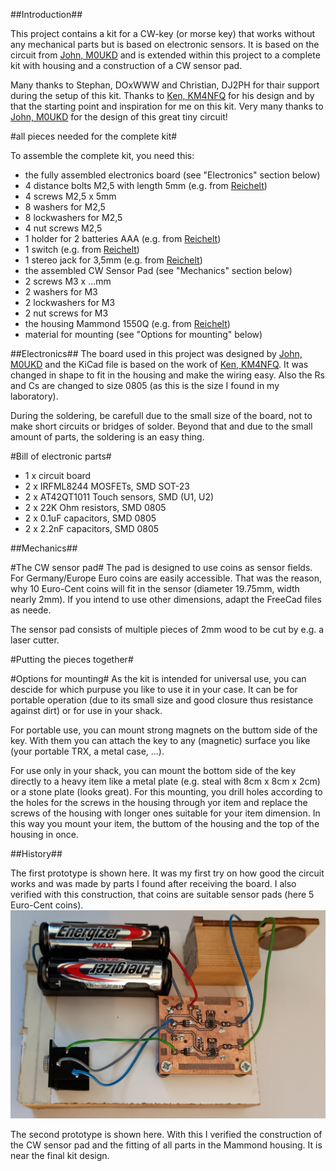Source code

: ##Introduction##

This project contains a kit for a CW-key (or morse key) that works without any mechanical parts but is based on electronic sensors. It is based on the circuit from [John, M0UKD](https://m0ukd.com/homebrew/capacitive-cw-touch-key-circuits/) and is extended within this project to a complete kit with housing and a construction of a CW sensor pad.

Many thanks to Stephan, DOxWWW and Christian, DJ2PH for thair support during the setup of this kit.
Thanks to [Ken, KM4NFQ](https://github.com/km4nfq/capacitive-touch-key) for his design and by that the starting point and inspiration for me on this kit.
Very many thanks to [John, M0UKD](https://m0ukd.com/homebrew/capacitive-cw-touch-key-circuits/) for the design of this great tiny circuit!

#all pieces needed for the complete kit#

To assemble the complete kit, you need this:
- the fully assembled electronics board (see "Electronics" section below)
- 4 distance bolts M2,5 with length 5mm (e.g. from [Reichelt](https://www.reichelt.de/de/de/shop/produkt/distanzbolzen_5_mm_m2_5-236284))
- 4 screws M2,5 x 5mm
- 8 washers for M2,5
- 8 lockwashers for M2,5
- 4 nut screws M2,5
- 1 holder for 2 batteries AAA (e.g. from [Reichelt](https://www.reichelt.de/de/de/shop/produkt/batteriehalter_fuer_2_microzellen_aaa_loetfahnen-57125))
- 1 switch (e.g. from [Reichelt](https://www.reichelt.de/de/de/shop/produkt/miniatur-kippschalter_ein-aus_3_a_125_v-359360))
- 1 stereo jack for 3,5mm (e.g. from [Reichelt](https://www.reichelt.de/de/de/shop/produkt/klinkeneinbaubuchse_3_5_mm_stereo-7301))
- the assembled CW Sensor Pad (see "Mechanics" section below)
- 2 screws M3 x ...mm
- 2 washers for M3
- 2 lockwashers for M3
- 2 nut screws for M3
- the housing Mammond 1550Q (e.g. from [Reichelt](https://www.reichelt.de/de/de/shop/produkt/alugehaeuse_1550_q_60_x_55_x_30_mm_aluminium-221407))
- material for mounting (see "Options for mounting" below)

##Electronics##
The board used in this project was designed by [John, M0UKD](https://m0ukd.com/homebrew/capacitive-cw-touch-key-circuits/) and the KiCad file is based on the work of [Ken, KM4NFQ](https://github.com/km4nfq/capacitive-touch-key). It was changed in shape to fit in the housing and make the wiring easy. Also the Rs and Cs are changed to size 0805 (as this is the size I found in my laboratory).

During the soldering, be carefull due to the small size of the board, not to make short circuits or bridges of solder. Beyond that and due to the small amount of parts, the soldering is an easy thing.

#Bill of electronic parts#
- 1 x circuit board
- 2 x IRFML8244 MOSFETs, SMD SOT-23
- 2 x AT42QT1011 Touch sensors, SMD (U1, U2)
- 2 x 22K Ohm resistors, SMD 0805
- 2 x 0.1uF capacitors, SMD 0805
- 2 x 2.2nF capacitors, SMD 0805


##Mechanics##

#The CW sensor pad#
The pad is designed to use coins as sensor fields. For Germany/Europe Euro coins are easily accessible. That was the reason, why 10 Euro-Cent coins will fit in the sensor (diameter 19.75mm, width nearly 2mm). If you intend to use other dimensions, adapt the FreeCad files as neede.

The sensor pad consists of multiple pieces of 2mm wood to be cut by e.g. a laser cutter. 


#Putting the pieces together#


#Options for mounting#
As the kit is intended for universal use, you can descide for which purpuse you like to use it in your case. It can be for portable operation (due to its small size and good closure thus resistance against dirt) or for use in your shack.

For portable use, you can mount strong magnets on the buttom side of the key. With them you can attach the key to any (magnetic) surface you like (your portable TRX, a metal case, ...).

For use only in your shack, you can mount the bottom side of the key directly to a heavy item like a metal plate (e.g. steal with 8cm x 8cm x 2cm) or a stone plate (looks great). For this mounting, you drill holes according to the holes for the screws in the housing through yor item and replace the screws of the housing with longer ones suitable for your item dimension. In this way you mount your item, the buttom of the housing and the top of the housing in once.


##History##

The first prototype is shown here. It was my first try on how good the circuit works and was made by parts I found after receiving the board. I also verified with this construction, that coins are suitable sensor pads (here 5 Euro-Cent coins).
![first prototype of the kit](infos/pictures/first_prototype.jpg)

The second prototype is shown here. With this I verified the construction of the CW sensor pad and the fitting of all parts in the Mammond housing. It is near the final kit design.
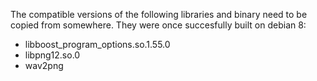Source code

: The compatible versions of the following libraries 
and binary need to be copied from somewhere. 
They were once succesfully built on debian 8:

- libboost_program_options.so.1.55.0
- libpng12.so.0
- wav2png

**DESCRIPTION OF THE TASK**
Images are to be left out; everything else in the material must be written out exactly.

**TASK OUTPUT**
Source code

: ##Introduction##

This project contains a kit for a CW-key (or morse key) that works without any mechanical parts but is based on electronic sensors. It is based on the circuit from [John, M0UKD](https://m0ukd.com/homebrew/capacitive-cw-touch-key-circuits/) and is extended within this project to a complete kit with housing and a construction of a CW sensor pad.

Many thanks to Stephan, DOxWWW and Christian, DJ2PH for thair support during the setup of this kit.
Thanks to [Ken, KM4NFQ](https://github.com/km4nfq/capacitive-touch-key) for his design and by that the starting point and inspiration for me on this kit.
Very many thanks to [John, M0UKD](https://m0ukd.com/homebrew/capacitive-cw-touch-key-circuits/) for the design of this great tiny circuit!

#all pieces needed for the complete kit#

To assemble the complete kit, you need this:
- the fully assembled electronics board (see "Electronics" section below)
- 4 distance bolts M2,5 with length 5mm (e.g. from [Reichelt](https://www.reichelt.de/de/de/shop/produkt/distanzbolzen_5_mm_m2_5-236284))
- 4 screws M2,5 x 5mm
- 8 washers for M2,5
- 8 lockwashers for M2,5
- 4 nut screws M2,5
- 1 holder for 2 batteries AAA (e.g. from [Reichelt](https://www.reichelt.de/de/de/shop/produkt/batteriehalter_fuer_2_microzellen_aaa_loetfahnen-57125))
- 1 switch (e.g. from [Reichelt](https://www.reichelt.de/de/de/shop/produkt/miniatur-kippschalter_ein-aus_3_a_125_v-359360))
- 1 stereo jack for 3,5mm (e.g. from [Reichelt](https://www.reichelt.de/de/de/shop/produkt/klinkeneinbaubuchse_3_5_mm_stereo-7301))
- the assembled CW Sensor Pad (see "Mechanics" section below)
- 2 screws M3 x ...mm
- 2 washers for M3
- 2 lockwashers for M3
- 2 nut screws for M3
- the housing Mammond 1550Q (e.g. from [Reichelt](https://www.reichelt.de/de/de/shop/produkt/alugehaeuse_1550_q_60_x_55_x_30_mm_aluminium-221407))
- material for mounting (see "Options for mounting" below)

##Electronics##
The board used in this project was designed by [John, M0UKD](https://m0ukd.com/homebrew/capacitive-cw-touch-key-circuits/) and the KiCad file is based on the work of [Ken, KM4NFQ](https://github.com/km4nfq/capacitive-touch-key). It was changed in shape to fit in the housing and make the wiring easy. Also the Rs and Cs are changed to size 0805 (as this is the size I found in my laboratory).

During the soldering, be carefull due to the small size of the board, not to make short circuits or bridges of solder. Beyond that and due to the small amount of parts, the soldering is an easy thing.

#Bill of electronic parts#
- 1 x circuit board
- 2 x IRFML8244 MOSFETs, SMD SOT-23
- 2 x AT42QT1011 Touch sensors, SMD (U1, U2)
- 2 x 22K Ohm resistors, SMD 0805
- 2 x 0.1uF capacitors, SMD 0805
- 2 x 2.2nF capacitors, SMD 0805


##Mechanics##

#The CW sensor pad#
The pad is designed to use coins as sensor fields. For Germany/Europe Euro coins are easily accessible. That was the reason, why 10 Euro-Cent coins will fit in the sensor (diameter 19.75mm, width nearly 2mm). If you intend to use other dimensions, adapt the FreeCad files as neede.

The sensor pad consists of multiple pieces of 2mm wood to be cut by e.g. a laser cutter. 


#Putting the pieces together#


#Options for mounting#
As the kit is intended for universal use, you can descide for which purpuse you like to use it in your case. It can be for portable operation (due to its small size and good closure thus resistance against dirt) or for use in your shack.

For portable use, you can mount strong magnets on the buttom side of the key. With them you can attach the key to any (magnetic) surface you like (your portable TRX, a metal case, ...).

For use only in your shack, you can mount the bottom side of the key directly to a heavy item like a metal plate (e.g. steal with 8cm x 8cm x 2cm) or a stone plate (looks great). For this mounting, you drill holes according to the holes for the screws in the housing through yor item and replace the screws of the housing with longer ones suitable for your item dimension. In this way you mount your item, the buttom of the housing and the top of the housing in once.


##History##

The first prototype is shown here. It was my first try on how good the circuit works and was made by parts I found after receiving the board. I also verified with this construction, that coins are suitable sensor pads (here 5 Euro-Cent coins).
![first prototype of the kit](infos/pictures/first_prototype.jpg)

The second prototype is shown here. With this I verified the construction of the CW sensor pad and the fitting of all parts in the Mammond housing. It is near the final kit design.
Source code

: The compatible versions of the following libraries 
and binary need to be copied from somewhere. 
They were once succesfully built on debian 8:

- libboost_program_options.so.1.55.0
- libpng12.so.0
- wav2png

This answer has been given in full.